AWS Glue supports data encryption at rest for [Authoring Jobs in AWS Glue](https://docs.aws.amazon.com/glue/latest/dg/author-job.html) and [Developing Scripts Using Development Endpoints](https://docs.aws.amazon.com/glue/latest/dg/dev-endpoint.html). You can configure extract, transform, and load (ETL) jobs and development endpoints to use [AWS Key Management Service (AWS KMS)](https://aws.amazon.com/kms/) keys to write encrypted data at rest. You can also encrypt the metadata stored in the [AWS Glue Data Catalog](https://docs.aws.amazon.com/glue/latest/dg/components-overview.html#data-catalog-intro) using keys that you manage with AWS KMS. Additionally, you can use AWS KMS keys to encrypt job bookmarks and the logs generated by crawlers and ETL jobs.
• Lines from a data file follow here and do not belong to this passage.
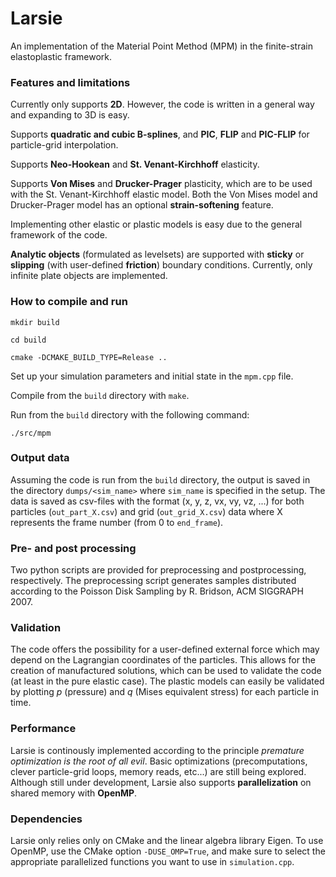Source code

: # Larsie

An implementation of the Material Point Method (MPM) in the finite-strain elastoplastic framework.

### Features and limitations

Currently only supports **2D**. However, the code is written in a general way and expanding to 3D is easy.

Supports **quadratic and cubic B-splines**, and **PIC**, **FLIP** and **PIC-FLIP** for particle-grid interpolation.

Supports **Neo-Hookean** and **St. Venant-Kirchhoff** elasticity.

Supports **Von Mises** and **Drucker-Prager** plasticity, which are to be used with the St. Venant-Kirchhoff elastic model. Both the Von Mises model and Drucker-Prager model has an optional **strain-softening** feature.

Implementing other elastic or plastic models is easy due to the general framework of the code.

**Analytic objects** (formulated as levelsets) are supported with **sticky** or **slipping** (with user-defined **friction**) boundary conditions. Currently, only infinite plate objects are implemented.

### How to compile and run

`mkdir build`

`cd build`

`cmake -DCMAKE_BUILD_TYPE=Release ..`

Set up your simulation parameters and initial state in the `mpm.cpp` file.   

Compile from the `build` directory with `make`.  

Run from the `build` directory with the following command:  

`./src/mpm`

### Output data

Assuming the code is run from the `build` directory, the output is saved in the directory `dumps/<sim_name>` where `sim_name` is specified in the setup. The data is saved as csv-files with the format (x, y, z, vx, vy, vz, ...) for both particles (`out_part_X.csv`) and grid (`out_grid_X.csv`) data where X represents the frame number (from 0 to `end_frame`).

### Pre- and post processing
Two python scripts are provided for preprocessing and postprocessing, respectively. The preprocessing script generates samples distributed according to the Poisson Disk Sampling by R. Bridson, ACM SIGGRAPH 2007.

### Validation

The code offers the possibility for a user-defined external force which may depend on the Lagrangian coordinates of the particles. This allows for the creation of manufactured solutions, which can be used to validate the code (at least in the pure elastic case). The plastic models can easily be validated by plotting *p* (pressure) and *q* (Mises equivalent stress) for each particle in time.

### Performance

Larsie is continously implemented according to the principle *premature optimization is the root of all evil*. Basic optimizations (precomputations, clever particle-grid loops, memory reads, etc...) are still being explored. Although still under development, Larsie also supports **parallelization** on shared memory with **OpenMP**.

### Dependencies

Larsie only relies only on CMake and the linear algebra library Eigen.
To use OpenMP, use the CMake option `-DUSE_OMP=True`, and make sure to select the appropriate parallelized functions you want to use in `simulation.cpp`.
You can encrypt metadata objects in your AWS Glue Data Catalog in addition to the data written to Amazon Simple Storage Service (Amazon S3) and Amazon CloudWatch Logs by jobs, crawlers, and development endpoints. When you create jobs, crawlers, and development endpoints in AWS Glue, you can provide encryption settings by attaching a security configuration. Security configurations contain Amazon S3-managed server-side encryption keys (SSE-S3) or customer master keys (CMKs) stored in AWS KMS (SSE-KMS). You can create security configurations using the AWS Glue console.

You can also enable encryption of the entire Data Catalog in your account. You do so by specifying CMKs stored in AWS KMS.

!Important
AWS Glue supports only symmetric CMKs. For more information, see [Customer Master Keys (CMKs)](https://docs.aws.amazon.com/kms/latest/developerguide/concepts.html#master_keys) in the AWS Key Management Service Developer Guide.
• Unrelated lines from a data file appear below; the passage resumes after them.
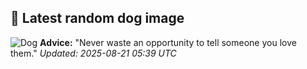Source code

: ## 🐶 Latest random dog image
![Dog](https://images.dog.ceo/breeds/pointer-german/n02100236_4428.jpg)
**Advice:** "Never waste an opportunity to tell someone you love them."
*Updated: 2025-08-21 05:39 UTC*

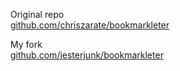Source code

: Original repo<br>[github.com/chriszarate/bookmarkleter](https://github.com/chriszarate/bookmarkleter "https://github.com/chriszarate/bookmarkleter")

My fork<br>[github.com/jesterjunk/bookmarkleter](https://github.com/jesterjunk/bookmarkleter "https://github.com/jesterjunk/bookmarkleter")
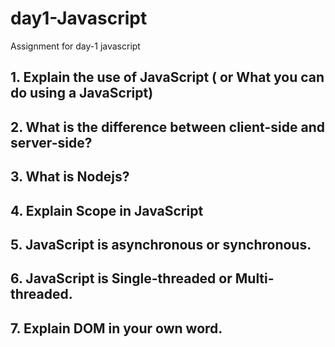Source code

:# day1-Javascript
 Assignment for day-1 javascript 
## 1. Explain the use of JavaScript ( or What you can do using a JavaScript)
## 2. What is the difference between client-side and server-side?
## 3. What is Nodejs?
## 4. Explain Scope in JavaScript
## 5. JavaScript is asynchronous or synchronous.
## 6. JavaScript is Single-threaded or Multi-threaded.
## 7. Explain DOM in your own word.

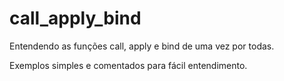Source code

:# call_apply_bind
Entendendo as funções call, apply e bind de uma vez por todas.

Exemplos simples e comentados para fácil entendimento.
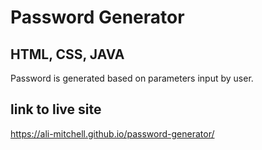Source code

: # Password Generator

## HTML, CSS, JAVA 

Password is generated based on parameters input by user. 


## link to live site
https://ali-mitchell.github.io/password-generator/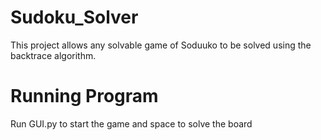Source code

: # Sudoku_Solver
This project allows any solvable game of Soduuko to be solved using the backtrace algorithm.

# Running Program
Run GUI.py to start the game and space to solve the board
With encryption enabled, when you add Data Catalog objects, run crawlers, run jobs, or start development endpoints, SSE-S3 or SSE-KMS keys are used to write data at rest. In addition, you can configure AWS Glue to only access Java Database Connectivity (JDBC) data stores through a trusted Secure Sockets Layer (SSL) protocol.

In AWS Glue, you control encryption settings in the following places:

- The settings of your Data Catalog.

- The security configurations that you create.
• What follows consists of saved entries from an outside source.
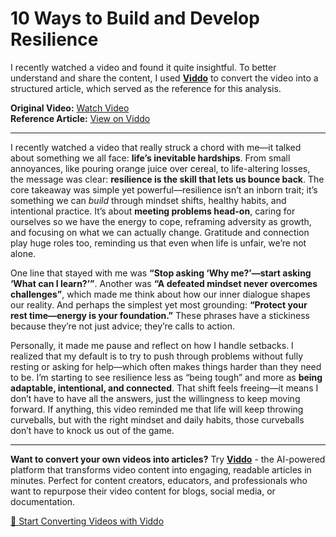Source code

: # 10 Ways to Build and Develop Resilience

I recently watched a video and found it quite insightful. To better understand and share the content, I used **[Viddo](https://viddo.pro/)** to convert the video into a structured article, which served as the reference for this analysis.

**Original Video:** [Watch Video](https://www.youtube.com/watch?v=VNCL1glwyOI)  
**Reference Article:** [View on Viddo](https://viddo.pro/zh/video-result/7522369d-f7b2-4c3c-9bd4-1600fa86ee33)

---

I recently watched a video that really struck a chord with me—it talked about something we all face: **life’s inevitable hardships**. From small annoyances, like pouring orange juice over cereal, to life-altering losses, the message was clear: **resilience is the skill that lets us bounce back**. The core takeaway was simple yet powerful—resilience isn’t an inborn trait; it’s something we can *build* through mindset shifts, healthy habits, and intentional practice. It’s about **meeting problems head-on**, caring for ourselves so we have the energy to cope, reframing adversity as growth, and focusing on what we can actually change. Gratitude and connection play huge roles too, reminding us that even when life is unfair, we’re not alone.

One line that stayed with me was **“Stop asking ‘Why me?’—start asking ‘What can I learn?’”**. Another was **“A defeated mindset never overcomes challenges”**, which made me think about how our inner dialogue shapes our reality. And perhaps the simplest yet most grounding: **“Protect your rest time—energy is your foundation.”** These phrases have a stickiness because they’re not just advice; they’re calls to action.

Personally, it made me pause and reflect on how I handle setbacks. I realized that my default is to try to push through problems without fully resting or asking for help—which often makes things harder than they need to be. I’m starting to see resilience less as “being tough” and more as **being adaptable, intentional, and connected**. That shift feels freeing—it means I don’t have to have all the answers, just the willingness to keep moving forward. If anything, this video reminded me that life will keep throwing curveballs, but with the right mindset and daily habits, those curveballs don’t have to knock us out of the game.

---

**Want to convert your own videos into articles?** Try **[Viddo](https://viddo.pro/)** - the AI-powered platform that transforms video content into engaging, readable articles in minutes. Perfect for content creators, educators, and professionals who want to repurpose their video content for blogs, social media, or documentation.

[🚀 Start Converting Videos with Viddo](https://viddo.pro/)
- The server-side encryption setting (SSE-S3 or SSE-KMS) that is passed as a parameter to your AWS Glue ETL (extract, transform, and load) job.

For more information about how to set up encryption, see [Setting Up Encryption in AWS Glue](https://docs.aws.amazon.com/glue/latest/dg/set-up-encryption.html).

Topics

- [Encrypting Your Data Catalog](https://docs.aws.amazon.com/glue/latest/dg/encrypt-glue-data-catalog.html)
- [Encrypting Connection Passwords](https://docs.aws.amazon.com/glue/latest/dg/encrypt-connection-passwords.html)
- [Encrypting Data Written by Crawlers, Jobs, and Development Endpoints](https://docs.aws.amazon.com/glue/latest/dg/encryption-security-configuration.html)

### Encryption in Transit

AWS provides Secure Sockets Layer (SSL) encryption for data in motion. You can configure [encryption settings](https://docs.aws.amazon.com/glue/latest/dg/console-security-configurations.html) for crawlers, ETL jobs, and development endpoints using security configurations in AWS Glue. You can enable AWS Glue Data Catalog encryption via the settings for the Data Catalog.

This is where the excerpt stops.